START MATERIAL FOR THE TASK
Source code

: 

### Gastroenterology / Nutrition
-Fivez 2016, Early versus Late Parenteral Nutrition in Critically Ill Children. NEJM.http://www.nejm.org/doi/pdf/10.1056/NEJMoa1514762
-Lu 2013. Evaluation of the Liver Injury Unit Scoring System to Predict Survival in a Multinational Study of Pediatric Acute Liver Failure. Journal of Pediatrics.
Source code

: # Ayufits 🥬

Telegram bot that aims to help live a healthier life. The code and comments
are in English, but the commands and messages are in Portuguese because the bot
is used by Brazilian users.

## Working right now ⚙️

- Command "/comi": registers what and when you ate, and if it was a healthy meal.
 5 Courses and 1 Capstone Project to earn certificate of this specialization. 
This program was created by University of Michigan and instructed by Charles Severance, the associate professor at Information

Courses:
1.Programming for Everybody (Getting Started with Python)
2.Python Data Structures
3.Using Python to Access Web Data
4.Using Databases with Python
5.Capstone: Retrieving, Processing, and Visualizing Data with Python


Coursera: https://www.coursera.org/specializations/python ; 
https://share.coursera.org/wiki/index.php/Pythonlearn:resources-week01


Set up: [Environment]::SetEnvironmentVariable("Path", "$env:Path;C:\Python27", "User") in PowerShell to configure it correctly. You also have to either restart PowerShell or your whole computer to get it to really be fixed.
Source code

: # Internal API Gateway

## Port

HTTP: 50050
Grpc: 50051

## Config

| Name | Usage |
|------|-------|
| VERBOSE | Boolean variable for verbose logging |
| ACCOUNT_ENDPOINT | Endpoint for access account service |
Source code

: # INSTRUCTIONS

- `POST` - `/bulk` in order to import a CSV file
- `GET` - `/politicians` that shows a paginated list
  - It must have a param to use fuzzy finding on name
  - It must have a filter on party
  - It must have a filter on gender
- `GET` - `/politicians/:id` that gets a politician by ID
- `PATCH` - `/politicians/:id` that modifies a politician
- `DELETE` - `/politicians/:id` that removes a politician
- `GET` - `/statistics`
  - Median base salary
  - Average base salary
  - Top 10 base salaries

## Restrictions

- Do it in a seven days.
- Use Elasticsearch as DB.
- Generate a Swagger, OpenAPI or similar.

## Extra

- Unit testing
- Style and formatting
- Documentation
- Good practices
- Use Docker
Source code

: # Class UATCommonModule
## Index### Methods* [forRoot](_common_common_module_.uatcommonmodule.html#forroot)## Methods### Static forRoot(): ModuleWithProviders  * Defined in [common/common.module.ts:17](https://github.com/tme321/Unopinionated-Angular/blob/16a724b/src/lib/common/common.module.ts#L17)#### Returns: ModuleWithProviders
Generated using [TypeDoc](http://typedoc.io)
END MATERIAL FOR THE TASK
Starting at the first line of the records above, please copy each line exactly until you reach the line containing "## Working right now ⚙️". Include that line and stop there.

Source code

: 

### Gastroenterology / Nutrition
-Fivez 2016, Early versus Late Parenteral Nutrition in Critically Ill Children. NEJM.http://www.nejm.org/doi/pdf/10.1056/NEJMoa1514762
-Lu 2013. Evaluation of the Liver Injury Unit Scoring System to Predict Survival in a Multinational Study of Pediatric Acute Liver Failure. Journal of Pediatrics.
Source code

: # Ayufits 🥬

Telegram bot that aims to help live a healthier life. The code and comments
are in English, but the commands and messages are in Portuguese because the bot
is used by Brazilian users.

## Working right now ⚙️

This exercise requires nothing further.